WHAT IS NEEDED:
In this exercise, every entry is to be transcribed exactly as written.

Segment Open

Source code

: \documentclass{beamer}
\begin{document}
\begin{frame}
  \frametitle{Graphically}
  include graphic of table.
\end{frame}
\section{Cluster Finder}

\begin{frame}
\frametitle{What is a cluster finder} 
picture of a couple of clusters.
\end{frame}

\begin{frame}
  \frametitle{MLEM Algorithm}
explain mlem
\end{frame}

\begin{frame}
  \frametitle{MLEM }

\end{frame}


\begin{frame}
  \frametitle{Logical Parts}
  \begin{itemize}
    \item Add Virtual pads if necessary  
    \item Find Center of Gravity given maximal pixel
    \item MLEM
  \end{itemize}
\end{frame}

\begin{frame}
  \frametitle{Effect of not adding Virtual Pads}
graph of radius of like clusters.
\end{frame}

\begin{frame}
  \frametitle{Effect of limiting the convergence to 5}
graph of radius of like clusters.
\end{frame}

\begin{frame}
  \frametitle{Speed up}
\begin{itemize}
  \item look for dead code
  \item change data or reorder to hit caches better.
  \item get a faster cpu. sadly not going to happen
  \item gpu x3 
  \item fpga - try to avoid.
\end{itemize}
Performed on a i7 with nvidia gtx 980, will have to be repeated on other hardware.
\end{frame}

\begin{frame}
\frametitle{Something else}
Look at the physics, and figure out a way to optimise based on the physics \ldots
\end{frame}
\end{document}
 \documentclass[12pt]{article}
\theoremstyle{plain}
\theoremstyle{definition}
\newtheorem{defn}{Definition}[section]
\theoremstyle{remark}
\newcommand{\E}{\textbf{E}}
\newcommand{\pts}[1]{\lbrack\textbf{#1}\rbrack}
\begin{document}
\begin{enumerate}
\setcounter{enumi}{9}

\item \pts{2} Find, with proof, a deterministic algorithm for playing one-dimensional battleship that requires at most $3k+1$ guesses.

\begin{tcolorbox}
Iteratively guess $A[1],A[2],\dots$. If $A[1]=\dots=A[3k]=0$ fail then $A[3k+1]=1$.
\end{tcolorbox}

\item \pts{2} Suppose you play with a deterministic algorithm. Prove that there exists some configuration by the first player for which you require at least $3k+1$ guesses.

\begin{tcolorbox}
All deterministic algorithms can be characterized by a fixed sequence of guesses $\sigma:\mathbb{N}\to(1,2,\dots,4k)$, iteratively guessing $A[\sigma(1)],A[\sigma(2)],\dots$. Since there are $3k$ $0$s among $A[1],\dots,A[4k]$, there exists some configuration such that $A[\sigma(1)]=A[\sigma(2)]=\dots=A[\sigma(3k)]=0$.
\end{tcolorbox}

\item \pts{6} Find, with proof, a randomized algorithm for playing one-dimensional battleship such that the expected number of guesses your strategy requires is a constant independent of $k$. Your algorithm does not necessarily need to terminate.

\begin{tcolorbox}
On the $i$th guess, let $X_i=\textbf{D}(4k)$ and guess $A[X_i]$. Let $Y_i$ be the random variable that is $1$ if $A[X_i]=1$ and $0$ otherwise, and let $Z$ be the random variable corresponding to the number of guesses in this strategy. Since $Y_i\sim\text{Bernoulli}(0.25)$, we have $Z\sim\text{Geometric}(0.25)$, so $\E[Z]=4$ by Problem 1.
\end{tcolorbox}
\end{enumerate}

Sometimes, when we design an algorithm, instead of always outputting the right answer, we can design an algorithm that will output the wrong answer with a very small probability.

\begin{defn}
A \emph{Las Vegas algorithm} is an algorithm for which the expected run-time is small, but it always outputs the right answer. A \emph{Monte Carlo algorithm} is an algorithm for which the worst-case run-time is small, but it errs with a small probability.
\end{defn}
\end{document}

Segment Closed

OUTPUT BELOW:
Source code

: \documentclass{beamer}
\begin{document}
\begin{frame}
  \frametitle{Graphically}
  include graphic of table.
\end{frame}
\section{Cluster Finder}

\begin{frame}
\frametitle{What is a cluster finder} 
picture of a couple of clusters.
\end{frame}

\begin{frame}
  \frametitle{MLEM Algorithm}
explain mlem
\end{frame}

\begin{frame}
  \frametitle{MLEM }

\end{frame}


\begin{frame}
  \frametitle{Logical Parts}
  \begin{itemize}
    \item Add Virtual pads if necessary  
    \item Find Center of Gravity given maximal pixel
    \item MLEM
  \end{itemize}
\end{frame}

\begin{frame}
  \frametitle{Effect of not adding Virtual Pads}
graph of radius of like clusters.
\end{frame}

\begin{frame}
  \frametitle{Effect of limiting the convergence to 5}
graph of radius of like clusters.
\end{frame}

\begin{frame}
  \frametitle{Speed up}
\begin{itemize}
  \item look for dead code
  \item change data or reorder to hit caches better.
  \item get a faster cpu. sadly not going to happen
  \item gpu x3 
  \item fpga - try to avoid.
\end{itemize}
Performed on a i7 with nvidia gtx 980, will have to be repeated on other hardware.
\end{frame}

\begin{frame}
\frametitle{Something else}
Look at the physics, and figure out a way to optimise based on the physics \ldots
\end{frame}
\end{document}
 \documentclass[12pt]{article}
\theoremstyle{plain}
\theoremstyle{definition}
\newtheorem{defn}{Definition}[section]
\theoremstyle{remark}
\newcommand{\E}{\textbf{E}}
\newcommand{\pts}[1]{\lbrack\textbf{#1}\rbrack}
\begin{document}
\begin{enumerate}
\setcounter{enumi}{9}

\item \pts{2} Find, with proof, a deterministic algorithm for playing one-dimensional battleship that requires at most $3k+1$ guesses.

\begin{tcolorbox}
Iteratively guess $A[1],A[2],\dots$. If $A[1]=\dots=A[3k]=0$ fail then $A[3k+1]=1$.
\end{tcolorbox}

\item \pts{2} Suppose you play with a deterministic algorithm. Prove that there exists some configuration by the first player for which you require at least $3k+1$ guesses.

\begin{tcolorbox}
All deterministic algorithms can be characterized by a fixed sequence of guesses $\sigma:\mathbb{N}\to(1,2,\dots,4k)$, iteratively guessing $A[\sigma(1)],A[\sigma(2)],\dots$. Since there are $3k$ $0$s among $A[1],\dots,A[4k]$, there exists some configuration such that $A[\sigma(1)]=A[\sigma(2)]=\dots=A[\sigma(3k)]=0$.
\end{tcolorbox}

\item \pts{6} Find, with proof, a randomized algorithm for playing one-dimensional battleship such that the expected number of guesses your strategy requires is a constant independent of $k$. Your algorithm does not necessarily need to terminate.

\begin{tcolorbox}
On the $i$th guess, let $X_i=\textbf{D}(4k)$ and guess $A[X_i]$. Let $Y_i$ be the random variable that is $1$ if $A[X_i]=1$ and $0$ otherwise, and let $Z$ be the random variable corresponding to the number of guesses in this strategy. Since $Y_i\sim\text{Bernoulli}(0.25)$, we have $Z\sim\text{Geometric}(0.25)$, so $\E[Z]=4$ by Problem 1.
\end{tcolorbox}
\end{enumerate}

Sometimes, when we design an algorithm, instead of always outputting the right answer, we can design an algorithm that will output the wrong answer with a very small probability.

\begin{defn}
A \emph{Las Vegas algorithm} is an algorithm for which the expected run-time is small, but it always outputs the right answer. A \emph{Monte Carlo algorithm} is an algorithm for which the worst-case run-time is small, but it errs with a small probability.
\end{defn}
\end{document}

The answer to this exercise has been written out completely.